In the same way, it's possible to register cloud datalakes (S3, Azure Data Lake). A PyArrow dataset can point to the datalake, then Polars can read it with scan_pyarrow_dataset.

register · execute

# Input data:
# products_masterdata.csv with schema {'product_id': Int64, 'product_name': String}
# products_categories.json with schema {'product_id': Int64, 'category': String}
# sales_data is a Pandas DataFrame with schema {'product_id': Int64, 'sales': Int64}

with pl.SQLContext(
    products_masterdata=pl.scan_csv("docs/data/products_masterdata.csv"),
    products_categories=pl.scan_ndjson("docs/data/products_categories.json"),
    sales_data=pl.from_pandas(sales_data),
    eager_execution=True,
) as ctx:
    query = """
    SELECT
        product_id,
        product_name,
        category,
        sales
    FROM
        products_masterdata
    LEFT JOIN products_categories USING (product_id)
    LEFT JOIN sales_data USING (product_id)
    """
    print(ctx.execute(query))

shape: (5, 4)
┌────────────┬──────────────┬────────────┬───────┐
│ product_id ┆ product_name ┆ category   ┆ sales │
│ ---        ┆ ---          ┆ ---        ┆ ---   │
│ i64        ┆ str          ┆ str        ┆ i64   │
╞════════════╪══════════════╪════════════╪═══════╡
│ 1          ┆ Product A    ┆ Category 1 ┆ 100   │
│ 2          ┆ Product B    ┆ Category 1 ┆ 200   │
│ 3          ┆ Product C    ┆ Category 2 ┆ 150   │
│ 4          ┆ Product D    ┆ Category 2 ┆ 250   │
│ 5          ┆ Product E    ┆ Category 3 ┆ 300   │
└────────────┴──────────────┴────────────┴───────┘

Compatibility

Polars does not support the complete SQL specification, but it does support a subset of the most common statement types.

Note

Where possible, Polars aims to follow PostgreSQL syntax definitions and function behaviour.

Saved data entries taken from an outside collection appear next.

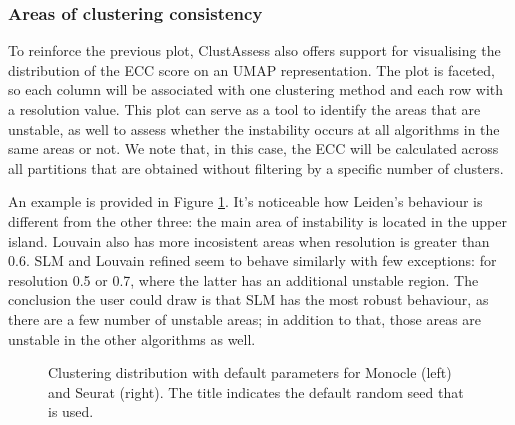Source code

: \subsubsection{Areas of clustering consistency}
To reinforce the previous plot, ClustAssess also offers support for visualising the distribution of the ECC score on an UMAP representation. The plot is faceted, so each column will be associated with one clustering method and each row with a resolution value. This plot can serve as a tool to identify the areas that are unstable, as well to assess whether the instability occurs at all algorithms in the same areas or not. We note that, in this case, the ECC will be calculated across all partitions that are obtained without filtering by a specific number of clusters.

An example is provided in Figure \ref{fig:ca-clust-dif-facet}. It's noticeable how Leiden's behaviour is different from the other three: the main area of instability is located in the upper island. Louvain also has more incosistent areas when resolution is greater than 0.6. SLM and Louvain refined seem to behave similarly with few exceptions: for resolution 0.5 or 0.7, where the latter has an additional unstable region. The conclusion the user could draw is that SLM has the most robust behaviour, as there are a few number of unstable areas; in addition to that, those areas are unstable in the other algorithms as well.

\begin{figure}[H]
    \centering
    \caption{\label{fig:ca-clust-dif-facet}Clustering distribution with default parameters for Monocle (left) and Seurat (right). The title indicates the default random seed that is used.}
\end{figure}

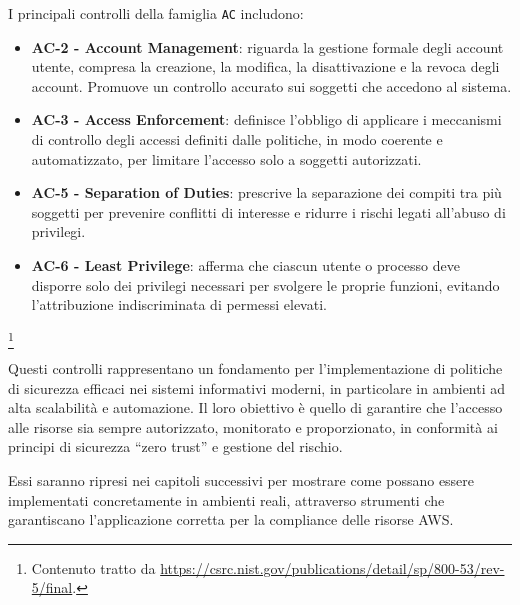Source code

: I principali controlli della famiglia \texttt{AC} includono:

\begin{itemize}
    \item \textbf{AC-2 - Account Management}: riguarda la gestione formale degli account utente, compresa la creazione, la modifica, la disattivazione e la revoca degli account. Promuove un controllo accurato sui soggetti che accedono al sistema.

    \item \textbf{AC-3 - Access Enforcement}: definisce l'obbligo di applicare i meccanismi di controllo degli accessi definiti dalle politiche, in modo coerente e automatizzato, per limitare l'accesso solo a soggetti autorizzati.

    \item \textbf{AC-5 - Separation of Duties}: prescrive la separazione dei compiti tra più soggetti per prevenire conflitti di interesse e ridurre i rischi legati all'abuso di privilegi.

    \item \textbf{AC-6 - Least Privilege}: afferma che ciascun utente o processo deve disporre solo dei privilegi necessari per svolgere le proprie funzioni, evitando l'attribuzione indiscriminata di permessi elevati.
\end{itemize}

\footnote{Contenuto tratto da \url{https://csrc.nist.gov/publications/detail/sp/800-53/rev-5/final}.}

Questi controlli rappresentano un fondamento per l'implementazione di politiche di sicurezza efficaci nei sistemi informativi moderni, in particolare in ambienti ad alta scalabilità e automazione. Il loro obiettivo è quello di garantire che l'accesso alle risorse sia sempre autorizzato, monitorato e proporzionato, in conformità ai principi di sicurezza “zero trust” e gestione del rischio.

Essi saranno ripresi nei capitoli successivi per mostrare come possano essere implementati concretamente in ambienti reali, attraverso strumenti che garantiscano l'applicazione corretta per la compliance delle risorse AWS.

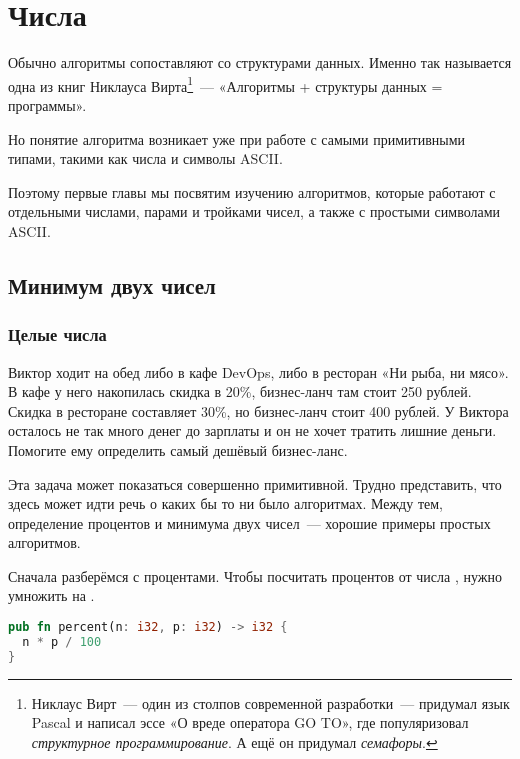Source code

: \chapter{Числа}

Обычно алгоритмы сопоставляют со структурами данных.
Именно так называется одна из книг Никлауса Вирта\footnote{
  Никлаус Вирт~--- один из столпов современной разработки~--- придумал язык Pascal и написал эссе «О вреде оператора GO TO», где популяризовал {\em структурное программирование}.
  А ещё он придумал {\em семафоры}.
}~--- «Алгоритмы + структуры данных = программы».

Но понятие алгоритма возникает уже при работе с самыми примитивными типами, такими как числа и символы ASCII.

Поэтому первые главы мы посвятим изучению алгоритмов, которые работают с отдельными числами, парами и тройками чисел, а также с простыми символами ASCII.

\section{Минимум двух чисел}

\subsection{Целые числа}

\begin{Exercise}
  \Question
  Виктор ходит на обед либо в кафе DevOps, либо в ресторан «Ни рыба, ни мясо».
  В кафе у него накопилась скидка в 20\%, бизнес-ланч там стоит 250 рублей.
  Скидка в ресторане составляет 30\%, но бизнес-ланч стоит 400 рублей.
  У Виктора осталось не так много денег до зарплаты и он не хочет тратить лишние деньги.
  Помогите ему определить самый дешёвый бизнес-ланс.
\end{Exercise}

Эта задача может показаться совершенно примитивной.
Трудно представить, что здесь может идти речь о каких бы то ни было алгоритмах.
Между тем, определение процентов и минимума двух чисел~--- хорошие примеры простых алгоритмов.

Сначала разберёмся с процентами.
Чтобы посчитать  процентов от числа , нужно  умножить на .

\begin{lstlisting}[language=Rust]
pub fn percent(n: i32, p: i32) -> i32 {
  n * p / 100
}
\end{lstlisting}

For example, here is a non-exhaustive list of some of the supported functionality:

  • Write a CREATE statements: CREATE TABLE xxx AS ...
  • Write a SELECT statements containing:WHERE,ORDER,LIMIT,GROUP BY,UNION and JOIN clauses ...
  • Write Common Table Expressions (CTE's) such as: WITH tablename AS
  • Explain a query: EXPLAIN SELECT ...
  • List registered tables: SHOW TABLES
  • Drop a table: DROP TABLE tablename
  • Truncate a table: TRUNCATE TABLE tablename

The following are some features that are not yet supported:

  • INSERT, UPDATE or DELETE statements
  • Meta queries such as ANALYZE

In the upcoming sections we will cover each of the statements in more detail.


  1. Additionally it also tracks the common table expressions as well.